Aunque, cuando se nos baja la pila navideña todo vuelve a la normalidad (rutina, competitividad, egoísmo) y nos vamos olvidando, poco a poco, de los mensajes de paz y de buena voluntad.
No obstante, retenemos en la mente por un tiempo más, todo aquello que queremos para nosotros mismos y nos entretenemos acariciando nuestros propios sueños: objetos, afectos, reconciliaciones, estados (físico, emocional, etc.); sólo para enfrentar, más tarde, la opinión irónica de algún amigo: “¡No inventes! ¿Todavía crees en los Santos Reyes?”
Y esto, en cierto modo tiene sentido. Pues por una parte, lo que anhelamos no va a caernos del cielo. Y, por otro lado, las desilusiones suelen ser directamente proporcionales a nuestros deseos. O como dicen las antiguas filosofías orientales: A mayores expectativas, egos más lastimados y frustraciones más dolorosas.
Pienso que tener aspiraciones (de diversas índoles) no está mal, siempre y cuando busquemos las oportunidades para cumplir nuestras metas, pero SIN obsesionarnos con éstas últimas y -sobre todo- sin pretender alcanzar nuestros objetivos “caiga quien caiga”…

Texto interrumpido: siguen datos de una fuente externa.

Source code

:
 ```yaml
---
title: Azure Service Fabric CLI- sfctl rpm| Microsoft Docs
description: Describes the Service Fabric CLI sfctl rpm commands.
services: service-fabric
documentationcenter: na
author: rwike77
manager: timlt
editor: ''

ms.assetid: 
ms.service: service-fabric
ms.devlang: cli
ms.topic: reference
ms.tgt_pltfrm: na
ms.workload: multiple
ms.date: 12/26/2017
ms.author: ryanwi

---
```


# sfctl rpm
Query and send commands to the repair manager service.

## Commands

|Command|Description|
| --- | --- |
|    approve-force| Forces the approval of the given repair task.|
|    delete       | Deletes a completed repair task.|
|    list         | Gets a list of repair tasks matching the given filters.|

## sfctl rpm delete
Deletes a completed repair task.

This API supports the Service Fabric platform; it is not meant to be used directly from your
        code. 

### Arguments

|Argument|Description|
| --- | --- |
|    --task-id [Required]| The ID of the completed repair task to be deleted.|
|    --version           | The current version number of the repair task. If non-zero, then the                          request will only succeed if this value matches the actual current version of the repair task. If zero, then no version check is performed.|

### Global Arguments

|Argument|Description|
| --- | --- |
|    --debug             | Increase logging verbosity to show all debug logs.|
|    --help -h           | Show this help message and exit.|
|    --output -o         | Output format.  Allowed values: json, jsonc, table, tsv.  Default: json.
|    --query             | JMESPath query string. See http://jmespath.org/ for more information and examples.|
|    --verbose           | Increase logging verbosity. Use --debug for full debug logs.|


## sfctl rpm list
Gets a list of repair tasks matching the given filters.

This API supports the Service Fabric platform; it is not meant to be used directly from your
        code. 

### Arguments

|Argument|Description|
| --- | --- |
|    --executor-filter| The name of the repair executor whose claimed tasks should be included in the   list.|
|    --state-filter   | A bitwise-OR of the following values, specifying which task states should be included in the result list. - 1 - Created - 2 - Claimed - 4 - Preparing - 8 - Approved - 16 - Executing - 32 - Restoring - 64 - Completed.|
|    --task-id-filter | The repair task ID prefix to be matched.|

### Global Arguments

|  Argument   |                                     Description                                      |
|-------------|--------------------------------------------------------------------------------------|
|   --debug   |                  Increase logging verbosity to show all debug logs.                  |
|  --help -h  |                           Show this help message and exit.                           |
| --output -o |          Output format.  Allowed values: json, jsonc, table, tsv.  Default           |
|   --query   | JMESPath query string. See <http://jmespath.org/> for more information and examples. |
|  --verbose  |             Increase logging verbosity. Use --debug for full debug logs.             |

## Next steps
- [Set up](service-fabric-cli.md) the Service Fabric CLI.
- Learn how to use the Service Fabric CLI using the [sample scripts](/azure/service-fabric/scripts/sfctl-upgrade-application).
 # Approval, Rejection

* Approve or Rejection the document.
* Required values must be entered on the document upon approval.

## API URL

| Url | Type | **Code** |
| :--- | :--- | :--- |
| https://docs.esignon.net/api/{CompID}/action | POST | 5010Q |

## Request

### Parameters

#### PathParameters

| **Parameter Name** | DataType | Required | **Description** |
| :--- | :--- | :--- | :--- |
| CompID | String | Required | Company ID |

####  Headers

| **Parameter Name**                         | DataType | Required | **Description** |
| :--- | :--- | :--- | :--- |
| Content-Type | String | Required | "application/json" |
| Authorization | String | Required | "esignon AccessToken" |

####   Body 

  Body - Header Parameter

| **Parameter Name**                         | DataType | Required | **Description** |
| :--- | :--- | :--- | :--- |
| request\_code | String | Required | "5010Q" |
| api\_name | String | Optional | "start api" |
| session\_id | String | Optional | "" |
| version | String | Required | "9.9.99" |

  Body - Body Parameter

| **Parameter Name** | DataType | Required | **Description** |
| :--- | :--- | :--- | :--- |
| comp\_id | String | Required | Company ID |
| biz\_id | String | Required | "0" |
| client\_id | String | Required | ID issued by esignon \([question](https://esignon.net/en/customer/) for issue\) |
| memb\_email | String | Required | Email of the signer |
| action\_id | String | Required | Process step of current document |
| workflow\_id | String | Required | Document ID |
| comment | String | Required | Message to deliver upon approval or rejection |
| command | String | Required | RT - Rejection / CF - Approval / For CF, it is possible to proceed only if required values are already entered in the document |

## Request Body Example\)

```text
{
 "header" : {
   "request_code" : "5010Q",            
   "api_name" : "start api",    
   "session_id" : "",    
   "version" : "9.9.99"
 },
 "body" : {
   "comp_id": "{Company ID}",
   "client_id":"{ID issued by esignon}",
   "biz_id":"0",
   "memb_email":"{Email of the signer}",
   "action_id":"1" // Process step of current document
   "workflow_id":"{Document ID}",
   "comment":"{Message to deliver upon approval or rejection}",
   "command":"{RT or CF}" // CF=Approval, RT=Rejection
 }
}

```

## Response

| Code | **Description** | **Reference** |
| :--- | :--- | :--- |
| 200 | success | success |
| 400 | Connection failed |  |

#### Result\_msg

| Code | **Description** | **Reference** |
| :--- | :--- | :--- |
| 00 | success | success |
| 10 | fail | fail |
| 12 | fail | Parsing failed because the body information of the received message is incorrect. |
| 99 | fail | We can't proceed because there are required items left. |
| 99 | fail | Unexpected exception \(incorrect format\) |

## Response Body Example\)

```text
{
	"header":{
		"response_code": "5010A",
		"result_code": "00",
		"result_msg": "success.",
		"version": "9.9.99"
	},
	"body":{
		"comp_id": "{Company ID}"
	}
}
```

Lo aconsejable es tener la intención, ponerse en acción y fluir con las circunstancias. Nada fácil ¿verdad? Sin olvidar que nunca podrá ser bueno obtener puntos aparentemente favorables para uno si para conseguirlos hay que pisotear la dignidad de otros. Creo que éste es un principio ético básico.
Ten presente que hay algo inevitable en la existencia de todos que es: acumular recuerdos. Y éstos conformarán -quieras o no- tu historia personal. Son los registros que archivarás en la memoria mientras vivas.
Por lo que tal vez te convenga revisar, o incluso modificar, algunas de tus respuestas en cuanto a: Deseos: Ten cuidado, se te pueden conceder. Así como a la búsqueda de oportunidades: quizás algunas no te convengan (éticamente hablando).
Ojalá que en tus estados de cuenta personales no haya déficits graves que lamentar y que cuando abras tus archivos puedas respirar tranquilo y no tengas necesidad de hacer -como dijera Gloria Trevi en su popular canción- “(Un) recuento de los daños”.